RECORDED DATA:
========================================================================

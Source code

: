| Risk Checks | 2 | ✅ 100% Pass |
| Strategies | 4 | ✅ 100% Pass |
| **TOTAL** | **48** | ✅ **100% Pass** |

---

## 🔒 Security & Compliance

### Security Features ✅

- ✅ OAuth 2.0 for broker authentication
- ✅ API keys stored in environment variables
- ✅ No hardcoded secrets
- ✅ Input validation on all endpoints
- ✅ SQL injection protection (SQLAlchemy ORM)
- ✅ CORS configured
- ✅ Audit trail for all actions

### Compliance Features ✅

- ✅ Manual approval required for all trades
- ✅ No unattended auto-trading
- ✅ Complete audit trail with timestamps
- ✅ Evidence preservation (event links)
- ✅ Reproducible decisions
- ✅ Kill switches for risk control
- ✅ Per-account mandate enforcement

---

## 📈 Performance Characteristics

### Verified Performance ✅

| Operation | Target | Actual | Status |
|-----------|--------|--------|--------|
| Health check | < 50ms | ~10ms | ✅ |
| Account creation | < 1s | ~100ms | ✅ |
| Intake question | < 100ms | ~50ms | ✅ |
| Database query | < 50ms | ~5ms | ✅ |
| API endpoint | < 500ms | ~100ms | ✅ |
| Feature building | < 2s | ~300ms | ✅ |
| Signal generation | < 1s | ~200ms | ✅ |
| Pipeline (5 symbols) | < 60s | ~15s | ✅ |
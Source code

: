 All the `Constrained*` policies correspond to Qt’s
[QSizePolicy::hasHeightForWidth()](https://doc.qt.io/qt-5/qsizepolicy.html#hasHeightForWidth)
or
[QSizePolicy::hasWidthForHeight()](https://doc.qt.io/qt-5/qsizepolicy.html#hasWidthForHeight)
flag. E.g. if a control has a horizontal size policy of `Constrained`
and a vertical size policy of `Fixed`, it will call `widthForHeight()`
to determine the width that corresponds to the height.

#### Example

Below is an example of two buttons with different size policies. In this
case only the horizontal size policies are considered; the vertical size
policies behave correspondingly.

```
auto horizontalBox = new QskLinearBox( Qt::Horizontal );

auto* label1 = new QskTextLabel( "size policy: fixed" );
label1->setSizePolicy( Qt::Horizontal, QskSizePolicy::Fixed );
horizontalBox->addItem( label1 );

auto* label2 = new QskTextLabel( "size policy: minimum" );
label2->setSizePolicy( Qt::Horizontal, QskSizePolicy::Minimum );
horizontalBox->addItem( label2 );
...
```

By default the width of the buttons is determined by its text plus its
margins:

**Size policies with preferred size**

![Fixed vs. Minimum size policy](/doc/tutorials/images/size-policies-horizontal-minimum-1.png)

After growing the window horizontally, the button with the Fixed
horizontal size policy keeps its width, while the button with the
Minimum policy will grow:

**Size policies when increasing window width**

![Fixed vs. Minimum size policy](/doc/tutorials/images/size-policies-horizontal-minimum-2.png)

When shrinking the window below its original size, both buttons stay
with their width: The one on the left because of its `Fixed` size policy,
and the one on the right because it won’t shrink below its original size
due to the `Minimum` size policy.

========================================================================

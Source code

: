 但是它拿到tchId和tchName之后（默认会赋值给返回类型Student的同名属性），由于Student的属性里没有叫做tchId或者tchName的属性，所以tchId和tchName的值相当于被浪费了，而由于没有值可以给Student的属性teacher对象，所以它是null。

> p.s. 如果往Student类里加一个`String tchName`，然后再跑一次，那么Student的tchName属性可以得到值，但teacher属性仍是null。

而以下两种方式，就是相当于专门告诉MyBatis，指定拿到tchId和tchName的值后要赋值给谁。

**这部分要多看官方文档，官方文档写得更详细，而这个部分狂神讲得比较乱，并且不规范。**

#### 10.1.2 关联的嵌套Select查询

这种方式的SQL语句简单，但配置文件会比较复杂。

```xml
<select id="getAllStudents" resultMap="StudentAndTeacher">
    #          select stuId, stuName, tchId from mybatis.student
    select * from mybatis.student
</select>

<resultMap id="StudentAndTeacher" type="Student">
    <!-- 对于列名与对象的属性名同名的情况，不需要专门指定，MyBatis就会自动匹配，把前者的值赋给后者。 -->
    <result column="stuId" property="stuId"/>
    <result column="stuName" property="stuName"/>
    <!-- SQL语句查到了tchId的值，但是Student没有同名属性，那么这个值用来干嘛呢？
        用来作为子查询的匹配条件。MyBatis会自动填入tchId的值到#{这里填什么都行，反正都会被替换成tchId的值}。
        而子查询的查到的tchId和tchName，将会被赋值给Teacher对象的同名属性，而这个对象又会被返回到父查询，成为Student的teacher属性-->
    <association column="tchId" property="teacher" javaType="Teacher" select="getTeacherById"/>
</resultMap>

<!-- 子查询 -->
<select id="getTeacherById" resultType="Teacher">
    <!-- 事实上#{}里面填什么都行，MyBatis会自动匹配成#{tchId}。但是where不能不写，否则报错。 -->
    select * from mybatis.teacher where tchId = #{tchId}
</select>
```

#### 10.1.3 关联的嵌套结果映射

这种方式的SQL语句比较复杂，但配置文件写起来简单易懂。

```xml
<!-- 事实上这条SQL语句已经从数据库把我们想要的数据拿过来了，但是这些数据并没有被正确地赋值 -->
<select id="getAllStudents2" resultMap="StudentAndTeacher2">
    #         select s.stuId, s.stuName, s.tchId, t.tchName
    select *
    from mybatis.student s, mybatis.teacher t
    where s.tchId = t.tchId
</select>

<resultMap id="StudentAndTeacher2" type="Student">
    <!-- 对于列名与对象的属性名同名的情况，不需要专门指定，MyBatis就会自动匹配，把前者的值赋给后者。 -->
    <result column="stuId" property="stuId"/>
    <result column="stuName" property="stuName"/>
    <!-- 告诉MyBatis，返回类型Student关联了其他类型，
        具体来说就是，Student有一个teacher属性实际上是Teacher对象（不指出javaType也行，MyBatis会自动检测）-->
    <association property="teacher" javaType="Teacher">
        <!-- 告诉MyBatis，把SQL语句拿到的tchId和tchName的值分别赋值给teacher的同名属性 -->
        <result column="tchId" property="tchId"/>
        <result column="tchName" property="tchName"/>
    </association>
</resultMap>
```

========================================================================

TASK DIRECTIONS: Among the records above, which lines hold the word "trail"? Copy each one.

EXERCISE SOLUTION:
- ✅ Audit trail for all actions
- ✅ Complete audit trail with timestamps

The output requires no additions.